Exercise directions:
I would like you to restate each record word for word.
:: Working data
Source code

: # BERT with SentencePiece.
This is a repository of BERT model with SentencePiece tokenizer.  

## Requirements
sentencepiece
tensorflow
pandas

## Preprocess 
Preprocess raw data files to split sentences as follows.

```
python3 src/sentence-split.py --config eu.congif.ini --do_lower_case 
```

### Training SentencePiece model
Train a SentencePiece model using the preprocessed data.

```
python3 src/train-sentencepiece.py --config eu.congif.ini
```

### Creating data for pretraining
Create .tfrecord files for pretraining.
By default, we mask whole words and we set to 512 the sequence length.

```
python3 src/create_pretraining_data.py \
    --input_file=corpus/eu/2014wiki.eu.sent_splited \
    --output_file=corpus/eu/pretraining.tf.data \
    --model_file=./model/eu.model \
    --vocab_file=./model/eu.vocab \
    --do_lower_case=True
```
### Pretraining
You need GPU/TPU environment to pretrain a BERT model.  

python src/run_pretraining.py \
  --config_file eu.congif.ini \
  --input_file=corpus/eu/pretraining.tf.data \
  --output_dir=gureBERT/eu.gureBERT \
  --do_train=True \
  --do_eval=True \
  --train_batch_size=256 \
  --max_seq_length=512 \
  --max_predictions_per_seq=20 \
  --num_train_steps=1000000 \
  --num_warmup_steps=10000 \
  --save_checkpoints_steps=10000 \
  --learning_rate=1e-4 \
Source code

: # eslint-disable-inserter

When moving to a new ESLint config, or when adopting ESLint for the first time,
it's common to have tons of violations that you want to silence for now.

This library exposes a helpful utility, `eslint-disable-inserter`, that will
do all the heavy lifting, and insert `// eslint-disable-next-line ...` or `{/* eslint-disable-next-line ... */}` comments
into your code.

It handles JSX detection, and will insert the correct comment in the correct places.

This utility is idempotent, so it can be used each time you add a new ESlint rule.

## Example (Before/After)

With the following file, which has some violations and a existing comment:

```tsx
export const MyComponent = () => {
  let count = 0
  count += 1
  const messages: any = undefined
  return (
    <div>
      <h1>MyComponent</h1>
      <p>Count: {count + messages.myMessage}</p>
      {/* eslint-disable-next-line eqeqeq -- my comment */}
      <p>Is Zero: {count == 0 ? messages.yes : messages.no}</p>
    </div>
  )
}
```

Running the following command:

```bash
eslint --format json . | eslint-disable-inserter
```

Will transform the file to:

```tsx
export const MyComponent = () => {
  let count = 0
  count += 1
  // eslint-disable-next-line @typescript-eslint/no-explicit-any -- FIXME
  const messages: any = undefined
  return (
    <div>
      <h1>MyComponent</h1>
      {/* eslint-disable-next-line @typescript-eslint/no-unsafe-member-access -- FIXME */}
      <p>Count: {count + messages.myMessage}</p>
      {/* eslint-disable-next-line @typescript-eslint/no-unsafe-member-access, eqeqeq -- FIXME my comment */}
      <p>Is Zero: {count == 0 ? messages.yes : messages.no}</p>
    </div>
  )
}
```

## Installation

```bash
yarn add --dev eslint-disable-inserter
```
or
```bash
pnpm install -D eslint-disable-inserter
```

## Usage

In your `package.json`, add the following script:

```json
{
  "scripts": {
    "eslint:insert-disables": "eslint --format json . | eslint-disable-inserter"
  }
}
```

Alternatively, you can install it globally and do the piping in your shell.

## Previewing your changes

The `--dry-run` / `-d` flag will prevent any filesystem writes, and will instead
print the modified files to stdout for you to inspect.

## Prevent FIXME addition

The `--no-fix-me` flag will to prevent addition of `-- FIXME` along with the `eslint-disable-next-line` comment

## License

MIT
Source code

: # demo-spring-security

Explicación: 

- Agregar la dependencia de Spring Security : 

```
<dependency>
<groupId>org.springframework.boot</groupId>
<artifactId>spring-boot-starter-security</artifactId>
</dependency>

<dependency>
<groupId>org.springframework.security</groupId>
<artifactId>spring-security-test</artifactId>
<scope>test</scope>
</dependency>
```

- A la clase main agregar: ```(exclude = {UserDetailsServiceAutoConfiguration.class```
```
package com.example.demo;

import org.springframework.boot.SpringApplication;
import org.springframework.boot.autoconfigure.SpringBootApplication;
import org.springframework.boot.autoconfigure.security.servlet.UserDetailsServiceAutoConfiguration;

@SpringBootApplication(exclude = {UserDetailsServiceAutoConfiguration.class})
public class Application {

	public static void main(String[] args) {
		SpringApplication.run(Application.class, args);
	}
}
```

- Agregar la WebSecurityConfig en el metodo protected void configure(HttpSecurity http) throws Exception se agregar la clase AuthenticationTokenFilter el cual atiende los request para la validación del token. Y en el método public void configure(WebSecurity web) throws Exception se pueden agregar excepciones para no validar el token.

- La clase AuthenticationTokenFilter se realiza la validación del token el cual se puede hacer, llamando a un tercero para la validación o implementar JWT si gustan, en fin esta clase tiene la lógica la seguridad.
::::
Output:
Source code

: # BERT with SentencePiece.
This is a repository of BERT model with SentencePiece tokenizer.  

## Requirements
sentencepiece
tensorflow
pandas

## Preprocess 
Preprocess raw data files to split sentences as follows.

```
python3 src/sentence-split.py --config eu.congif.ini --do_lower_case 
```

### Training SentencePiece model
Train a SentencePiece model using the preprocessed data.

```
python3 src/train-sentencepiece.py --config eu.congif.ini
```

### Creating data for pretraining
Create .tfrecord files for pretraining.
By default, we mask whole words and we set to 512 the sequence length.

```
python3 src/create_pretraining_data.py \
    --input_file=corpus/eu/2014wiki.eu.sent_splited \
    --output_file=corpus/eu/pretraining.tf.data \
    --model_file=./model/eu.model \
    --vocab_file=./model/eu.vocab \
    --do_lower_case=True
```
### Pretraining
You need GPU/TPU environment to pretrain a BERT model.  

python src/run_pretraining.py \
  --config_file eu.congif.ini \
  --input_file=corpus/eu/pretraining.tf.data \
  --output_dir=gureBERT/eu.gureBERT \
  --do_train=True \
  --do_eval=True \
  --train_batch_size=256 \
  --max_seq_length=512 \
  --max_predictions_per_seq=20 \
  --num_train_steps=1000000 \
  --num_warmup_steps=10000 \
  --save_checkpoints_steps=10000 \
  --learning_rate=1e-4 \
Source code

: # eslint-disable-inserter

When moving to a new ESLint config, or when adopting ESLint for the first time,
it's common to have tons of violations that you want to silence for now.

This library exposes a helpful utility, `eslint-disable-inserter`, that will
do all the heavy lifting, and insert `// eslint-disable-next-line ...` or `{/* eslint-disable-next-line ... */}` comments
into your code.

It handles JSX detection, and will insert the correct comment in the correct places.

This utility is idempotent, so it can be used each time you add a new ESlint rule.

## Example (Before/After)

With the following file, which has some violations and a existing comment:

```tsx
export const MyComponent = () => {
  let count = 0
  count += 1
  const messages: any = undefined
  return (
    <div>
      <h1>MyComponent</h1>
      <p>Count: {count + messages.myMessage}</p>
      {/* eslint-disable-next-line eqeqeq -- my comment */}
      <p>Is Zero: {count == 0 ? messages.yes : messages.no}</p>
    </div>
  )
}
```

Running the following command:

```bash
eslint --format json . | eslint-disable-inserter
```

Will transform the file to:

```tsx
export const MyComponent = () => {
  let count = 0
  count += 1
  // eslint-disable-next-line @typescript-eslint/no-explicit-any -- FIXME
  const messages: any = undefined
  return (
    <div>
      <h1>MyComponent</h1>
      {/* eslint-disable-next-line @typescript-eslint/no-unsafe-member-access -- FIXME */}
      <p>Count: {count + messages.myMessage}</p>
      {/* eslint-disable-next-line @typescript-eslint/no-unsafe-member-access, eqeqeq -- FIXME my comment */}
      <p>Is Zero: {count == 0 ? messages.yes : messages.no}</p>
    </div>
  )
}
```

## Installation

```bash
yarn add --dev eslint-disable-inserter
```
or
```bash
pnpm install -D eslint-disable-inserter
```

## Usage

In your `package.json`, add the following script:

```json
{
  "scripts": {
    "eslint:insert-disables": "eslint --format json . | eslint-disable-inserter"
  }
}
```

Alternatively, you can install it globally and do the piping in your shell.

## Previewing your changes

The `--dry-run` / `-d` flag will prevent any filesystem writes, and will instead
print the modified files to stdout for you to inspect.

## Prevent FIXME addition

The `--no-fix-me` flag will to prevent addition of `-- FIXME` along with the `eslint-disable-next-line` comment

## License

MIT
Source code

: # demo-spring-security

Explicación: 

- Agregar la dependencia de Spring Security : 

```
<dependency>
<groupId>org.springframework.boot</groupId>
<artifactId>spring-boot-starter-security</artifactId>
</dependency>

<dependency>
<groupId>org.springframework.security</groupId>
<artifactId>spring-security-test</artifactId>
<scope>test</scope>
</dependency>
```

- A la clase main agregar: ```(exclude = {UserDetailsServiceAutoConfiguration.class```
```
package com.example.demo;

import org.springframework.boot.SpringApplication;
import org.springframework.boot.autoconfigure.SpringBootApplication;
import org.springframework.boot.autoconfigure.security.servlet.UserDetailsServiceAutoConfiguration;

@SpringBootApplication(exclude = {UserDetailsServiceAutoConfiguration.class})
public class Application {

	public static void main(String[] args) {
		SpringApplication.run(Application.class, args);
	}
}
```

- Agregar la WebSecurityConfig en el metodo protected void configure(HttpSecurity http) throws Exception se agregar la clase AuthenticationTokenFilter el cual atiende los request para la validación del token. Y en el método public void configure(WebSecurity web) throws Exception se pueden agregar excepciones para no validar el token.

- La clase AuthenticationTokenFilter se realiza la validación del token el cual se puede hacer, llamando a un tercero para la validación o implementar JWT si gustan, en fin esta clase tiene la lógica la seguridad.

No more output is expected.